Most journalism is about what’s wrong in the world, with very little focus or reporting on what is working. Similarly, much of higher education focuses on critical analysis of what is wrong, with much less emphasis on describing, analyzing and understanding solutions.
While the 24-hour news cycle acts as a behavioral feedback mechanism for society, it tends to exploit what researchers call negativity bias—our tendency to register negative stimuli more readily. Not only does this negatively biased news have an adverse effect on our psychological well-being, it also provides an inaccurate and distorted view of the world. Increasingly, research in the field of positive psychology suggests that a focus on resiliency, inspiration, and hope can act as an effective counterbalance to the constant stream of negative news we encounter. The stories in this collection provide more convincing evidence that we are hard-wired to want to share stories that ignite our passions. The questions that accompany these stories are designed to help you think about the implications of shifting the focus to solutions for your own life, and for society as a whole.
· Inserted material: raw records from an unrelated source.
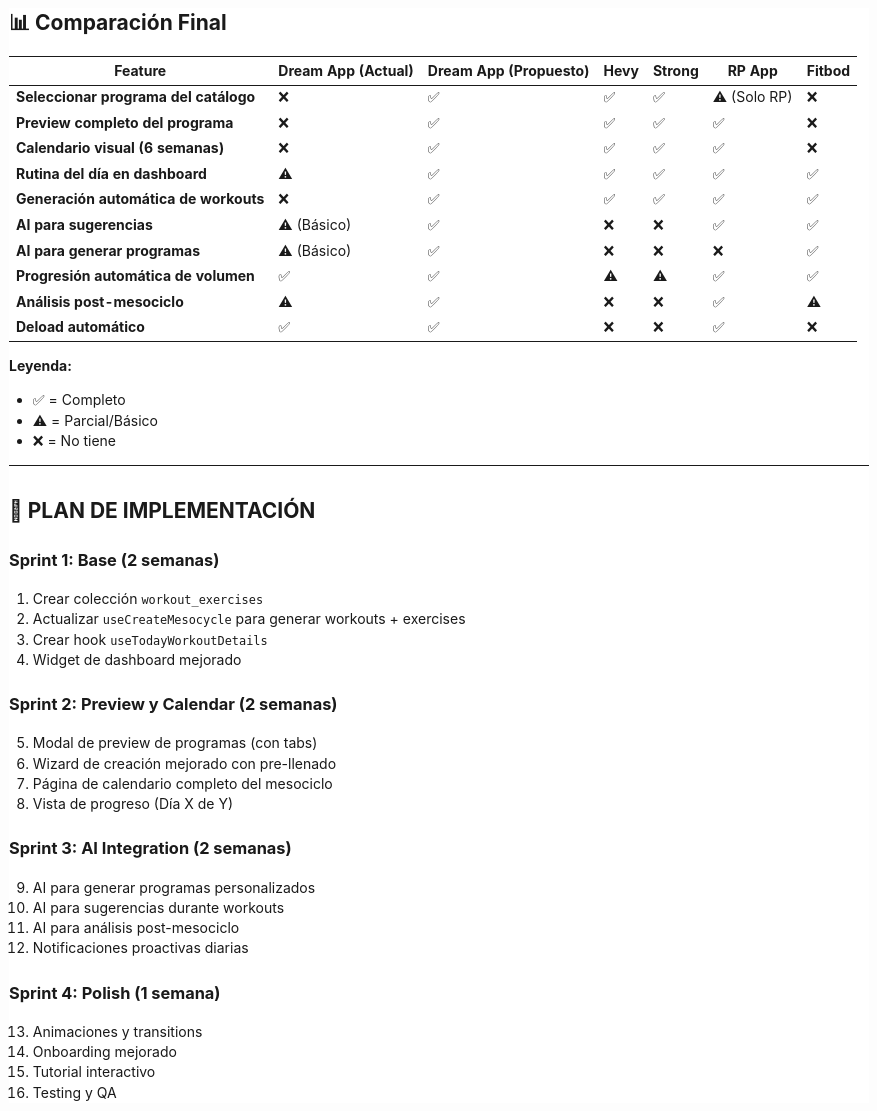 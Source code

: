 
## 📊 Comparación Final

| Feature | Dream App (Actual) | Dream App (Propuesto) | Hevy | Strong | RP App | Fitbod |
|---------|-------------------|----------------------|------|--------|--------|--------|
| **Seleccionar programa del catálogo** | ❌ | ✅ | ✅ | ✅ | ⚠️ (Solo RP) | ❌ |
| **Preview completo del programa** | ❌ | ✅ | ✅ | ✅ | ✅ | ❌ |
| **Calendario visual (6 semanas)** | ❌ | ✅ | ✅ | ✅ | ✅ | ❌ |
| **Rutina del día en dashboard** | ⚠️ | ✅ | ✅ | ✅ | ✅ | ✅ |
| **Generación automática de workouts** | ❌ | ✅ | ✅ | ✅ | ✅ | ✅ |
| **AI para sugerencias** | ⚠️ (Básico) | ✅ | ❌ | ❌ | ✅ | ✅ |
| **AI para generar programas** | ⚠️ (Básico) | ✅ | ❌ | ❌ | ❌ | ✅ |
| **Progresión automática de volumen** | ✅ | ✅ | ⚠️ | ⚠️ | ✅ | ✅ |
| **Análisis post-mesociclo** | ⚠️ | ✅ | ❌ | ❌ | ✅ | ⚠️ |
| **Deload automático** | ✅ | ✅ | ❌ | ❌ | ✅ | ❌ |

**Leyenda:**
- ✅ = Completo
- ⚠️ = Parcial/Básico
- ❌ = No tiene

---

## 🚀 PLAN DE IMPLEMENTACIÓN

### Sprint 1: Base (2 semanas)
1. Crear colección `workout_exercises`
2. Actualizar `useCreateMesocycle` para generar workouts + exercises
3. Crear hook `useTodayWorkoutDetails`
4. Widget de dashboard mejorado

### Sprint 2: Preview y Calendar (2 semanas)
5. Modal de preview de programas (con tabs)
6. Wizard de creación mejorado con pre-llenado
7. Página de calendario completo del mesociclo
8. Vista de progreso (Día X de Y)

### Sprint 3: AI Integration (2 semanas)
9. AI para generar programas personalizados
10. AI para sugerencias durante workouts
11. AI para análisis post-mesociclo
12. Notificaciones proactivas diarias

### Sprint 4: Polish (1 semana)
13. Animaciones y transitions
14. Onboarding mejorado
15. Tutorial interactivo
16. Testing y QA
- Define and discuss the concept of “social norming.” What does it mean as Bornstein describes it? What are the implications for society?
- Find a story in the Solutions Story Tracker that illustrates this concept and describe how the actors in the story you read exemplify the phenomenon of social norming.
- Does reading solutions journalism stories make it easier for you to imagine yourself as an agent of social change?
- Do you believe that solutions journalism can contribute to solving social and environmental problems? Why or why not?
- Journalism is a collaborative practice: reporters are writing for their community, but they also depend on community members as sources for information. Indeed, the very purpose of journalism, according to the American Press Institute, is to provide citizens with the information they need to make the best possible decisions about their lives, their communities, their societies, and their governments. With that in mind, SJN wants to help connect news readers and journalists. Beside the name of the journalist on any of our story pages or the results page of the Solutions Story Tracker, you’ll find a Twitter icon that will link you directly to the journalists profile. Tweet at them with questions or compliments about their piece - you might be surprised by how much writers want to engage with their audiences! Don’t forget to tag us too (@soljourno) and use the hashtag #journalistintheclassroom if you are reading as part of an academic assignment.
“Social norming” is the idea that individuals respond to what they imagine their peers are doing and will conform to these perceived norms of the social groups to which they belong whether or not they are factually true. Note the case study about binge drinking discussed in the article. The way this applies to society at large is through a sense of learned hopelessness, which, Bornstein argues, “can reduce prospects for improvement.”